◆ Prompt: Using the string "local" as the key, pull each matching line out of the records below.

[Data to process — start]

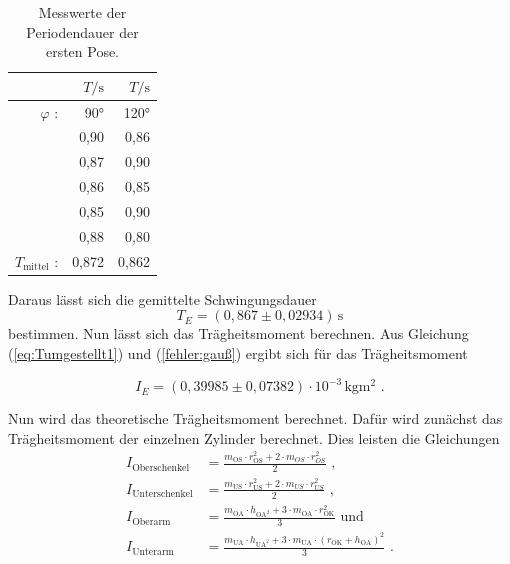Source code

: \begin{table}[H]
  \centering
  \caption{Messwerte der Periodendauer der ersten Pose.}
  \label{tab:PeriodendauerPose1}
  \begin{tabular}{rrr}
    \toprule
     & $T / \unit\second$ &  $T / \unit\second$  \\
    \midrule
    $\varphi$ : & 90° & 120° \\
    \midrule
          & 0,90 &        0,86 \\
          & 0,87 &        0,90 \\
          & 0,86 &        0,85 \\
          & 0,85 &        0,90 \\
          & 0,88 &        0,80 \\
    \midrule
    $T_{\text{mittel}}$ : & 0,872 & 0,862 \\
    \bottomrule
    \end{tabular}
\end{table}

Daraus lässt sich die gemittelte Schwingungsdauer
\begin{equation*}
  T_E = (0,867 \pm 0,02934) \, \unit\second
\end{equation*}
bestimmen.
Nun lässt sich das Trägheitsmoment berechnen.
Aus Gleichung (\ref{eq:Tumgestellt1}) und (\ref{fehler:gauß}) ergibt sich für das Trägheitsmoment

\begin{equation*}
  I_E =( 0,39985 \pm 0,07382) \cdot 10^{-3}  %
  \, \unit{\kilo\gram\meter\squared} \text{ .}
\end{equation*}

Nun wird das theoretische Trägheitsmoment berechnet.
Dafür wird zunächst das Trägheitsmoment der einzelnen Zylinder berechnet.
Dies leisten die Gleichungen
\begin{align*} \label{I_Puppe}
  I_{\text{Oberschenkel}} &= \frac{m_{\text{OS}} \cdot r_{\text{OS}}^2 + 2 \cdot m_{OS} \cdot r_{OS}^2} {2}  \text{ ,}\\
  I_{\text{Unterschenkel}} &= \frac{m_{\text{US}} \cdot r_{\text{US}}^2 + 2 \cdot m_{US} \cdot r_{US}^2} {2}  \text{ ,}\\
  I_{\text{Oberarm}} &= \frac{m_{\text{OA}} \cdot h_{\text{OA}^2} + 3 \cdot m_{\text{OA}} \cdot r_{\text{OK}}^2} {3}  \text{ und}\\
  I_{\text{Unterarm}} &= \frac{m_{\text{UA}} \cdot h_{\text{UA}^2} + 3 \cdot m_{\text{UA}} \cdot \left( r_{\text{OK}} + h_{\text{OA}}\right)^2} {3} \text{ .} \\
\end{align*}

[Data to process — finish]
[Data to process — start]

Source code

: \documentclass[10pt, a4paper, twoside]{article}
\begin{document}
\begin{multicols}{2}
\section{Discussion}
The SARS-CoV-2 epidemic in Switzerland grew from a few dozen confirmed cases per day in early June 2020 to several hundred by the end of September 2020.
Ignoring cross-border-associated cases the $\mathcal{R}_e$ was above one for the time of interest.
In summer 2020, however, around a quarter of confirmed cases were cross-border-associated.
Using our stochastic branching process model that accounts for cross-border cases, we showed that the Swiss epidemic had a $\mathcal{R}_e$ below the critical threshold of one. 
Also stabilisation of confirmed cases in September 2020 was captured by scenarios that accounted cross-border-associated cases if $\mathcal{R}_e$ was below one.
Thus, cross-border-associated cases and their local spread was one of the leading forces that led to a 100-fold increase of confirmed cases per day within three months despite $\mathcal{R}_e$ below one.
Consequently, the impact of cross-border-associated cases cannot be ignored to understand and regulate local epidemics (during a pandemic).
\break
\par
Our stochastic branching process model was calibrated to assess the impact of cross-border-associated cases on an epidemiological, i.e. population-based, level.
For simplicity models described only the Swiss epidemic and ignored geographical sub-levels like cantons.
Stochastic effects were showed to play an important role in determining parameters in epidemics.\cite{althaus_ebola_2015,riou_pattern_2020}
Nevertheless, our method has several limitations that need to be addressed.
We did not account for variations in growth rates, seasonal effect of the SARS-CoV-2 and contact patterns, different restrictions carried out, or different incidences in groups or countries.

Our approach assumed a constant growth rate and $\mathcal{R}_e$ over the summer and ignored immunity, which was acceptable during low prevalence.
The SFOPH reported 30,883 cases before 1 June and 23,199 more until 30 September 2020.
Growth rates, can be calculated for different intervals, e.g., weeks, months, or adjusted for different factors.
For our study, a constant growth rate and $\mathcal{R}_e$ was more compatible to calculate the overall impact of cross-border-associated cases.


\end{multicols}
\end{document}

[Data to process — finish]

◆ Solution to this exercise:
Thus, cross-border-associated cases and their local spread was one of the leading forces that led to a 100-fold increase of confirmed cases per day within three months despite $\mathcal{R}_e$ below one.
Consequently, the impact of cross-border-associated cases cannot be ignored to understand and regulate local epidemics (during a pandemic).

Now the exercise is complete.